I don’t remember much, aside from being upset. Sherlock (the new BBC one with Benedict Funnyname) and Halloween (again, the new one that Rob Zombie directed).
John was dead. I was John. I wasn’t John. It was confusing. John was on the slab, about to be cremated. I/John watched, in horror. Sherlock was emotionless and indifferent, pretending he didn’t see my/living John’s pain. The horror as I/he asked Sherlock what was wrong with John, why we were burNing him, he was moving on the slab, oh God, Sherlock, he was moving!
Dead John burned. I/living John put on a mask, eyes peering out of a blank face, hiding upstairs in a confusing mansion I’ve never seen.
This mask. There may have been horns.
Sherlock was worried. He hid his emotions. That was Sherlock does.
Visitors came. Harry, John’s alcoholic lesbian sister (unseen but mentioned in the new show). John hid. I wasn’t John anymore. I wasn’t part of things anymore. Sherlock ignored the masked silent man creeping around the mansion, despite Harry asking what was wrong, what was going on.
John was going to kill him. He was going to stab Sherlock to death. I didn’t know why. I couldn’t stop it. I was a nonentity.

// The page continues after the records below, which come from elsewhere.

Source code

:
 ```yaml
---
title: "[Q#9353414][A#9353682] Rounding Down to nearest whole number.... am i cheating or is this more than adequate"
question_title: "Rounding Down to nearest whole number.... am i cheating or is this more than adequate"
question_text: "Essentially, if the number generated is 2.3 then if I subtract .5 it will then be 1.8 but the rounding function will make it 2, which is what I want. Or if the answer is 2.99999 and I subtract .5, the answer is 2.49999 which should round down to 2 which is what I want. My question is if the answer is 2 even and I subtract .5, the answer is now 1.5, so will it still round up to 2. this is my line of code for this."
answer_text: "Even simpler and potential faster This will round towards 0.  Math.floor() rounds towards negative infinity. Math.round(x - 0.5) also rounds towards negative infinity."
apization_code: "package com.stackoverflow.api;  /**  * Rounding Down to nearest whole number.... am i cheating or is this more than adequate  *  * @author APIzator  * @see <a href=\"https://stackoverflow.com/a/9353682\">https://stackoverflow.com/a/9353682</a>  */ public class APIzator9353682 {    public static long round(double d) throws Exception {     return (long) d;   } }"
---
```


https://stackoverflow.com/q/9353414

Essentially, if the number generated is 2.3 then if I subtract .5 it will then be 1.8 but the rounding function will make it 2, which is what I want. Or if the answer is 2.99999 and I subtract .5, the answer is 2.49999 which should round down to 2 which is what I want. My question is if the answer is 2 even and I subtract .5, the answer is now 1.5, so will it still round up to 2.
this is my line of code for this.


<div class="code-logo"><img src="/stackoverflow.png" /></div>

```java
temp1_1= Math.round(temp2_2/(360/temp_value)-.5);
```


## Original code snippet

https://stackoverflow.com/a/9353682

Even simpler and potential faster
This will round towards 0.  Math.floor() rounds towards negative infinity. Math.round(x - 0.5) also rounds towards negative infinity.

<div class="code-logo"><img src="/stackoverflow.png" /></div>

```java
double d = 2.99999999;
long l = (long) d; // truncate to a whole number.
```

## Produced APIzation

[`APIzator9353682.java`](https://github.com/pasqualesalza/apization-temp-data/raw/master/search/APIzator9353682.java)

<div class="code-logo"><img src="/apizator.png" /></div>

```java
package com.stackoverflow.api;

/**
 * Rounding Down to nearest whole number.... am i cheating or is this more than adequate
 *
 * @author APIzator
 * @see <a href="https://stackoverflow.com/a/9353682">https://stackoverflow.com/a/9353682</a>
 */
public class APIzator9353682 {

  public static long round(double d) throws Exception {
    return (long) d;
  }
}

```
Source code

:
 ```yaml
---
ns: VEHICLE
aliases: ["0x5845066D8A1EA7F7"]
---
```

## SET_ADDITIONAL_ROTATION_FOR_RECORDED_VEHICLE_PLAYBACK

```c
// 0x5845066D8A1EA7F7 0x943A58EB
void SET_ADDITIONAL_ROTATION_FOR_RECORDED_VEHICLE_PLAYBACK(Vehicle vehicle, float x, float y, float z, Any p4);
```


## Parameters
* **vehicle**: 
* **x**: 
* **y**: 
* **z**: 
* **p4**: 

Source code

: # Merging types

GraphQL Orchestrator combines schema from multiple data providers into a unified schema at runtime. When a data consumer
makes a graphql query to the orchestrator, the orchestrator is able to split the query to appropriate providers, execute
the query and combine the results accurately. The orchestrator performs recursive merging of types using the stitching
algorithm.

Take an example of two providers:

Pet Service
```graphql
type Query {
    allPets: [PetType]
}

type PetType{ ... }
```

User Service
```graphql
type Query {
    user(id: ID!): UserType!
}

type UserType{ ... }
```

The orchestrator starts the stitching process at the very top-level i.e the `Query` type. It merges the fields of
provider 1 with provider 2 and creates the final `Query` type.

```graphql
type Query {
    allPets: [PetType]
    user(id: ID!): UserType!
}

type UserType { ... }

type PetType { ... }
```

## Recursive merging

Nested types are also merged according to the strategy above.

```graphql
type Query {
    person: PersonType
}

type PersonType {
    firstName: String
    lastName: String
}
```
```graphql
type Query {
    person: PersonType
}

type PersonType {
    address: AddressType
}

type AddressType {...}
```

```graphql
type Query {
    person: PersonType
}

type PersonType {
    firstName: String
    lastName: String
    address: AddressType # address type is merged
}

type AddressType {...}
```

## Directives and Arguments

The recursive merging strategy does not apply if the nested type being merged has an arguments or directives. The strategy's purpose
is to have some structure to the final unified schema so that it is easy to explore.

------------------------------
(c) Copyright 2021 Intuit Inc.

Then I was at a theater, a cross between Fenton Village Players and Clarkston Village players. Small. Narrow. A production of Beauty and the Beast falling apart.
John was there, masked. I was John. Someone was going to die. The play was dying on stange.
Then my husband woke me up, saying we had an hour before we had to leave.
I have no idea what any of it meant. But I am disturbed by it.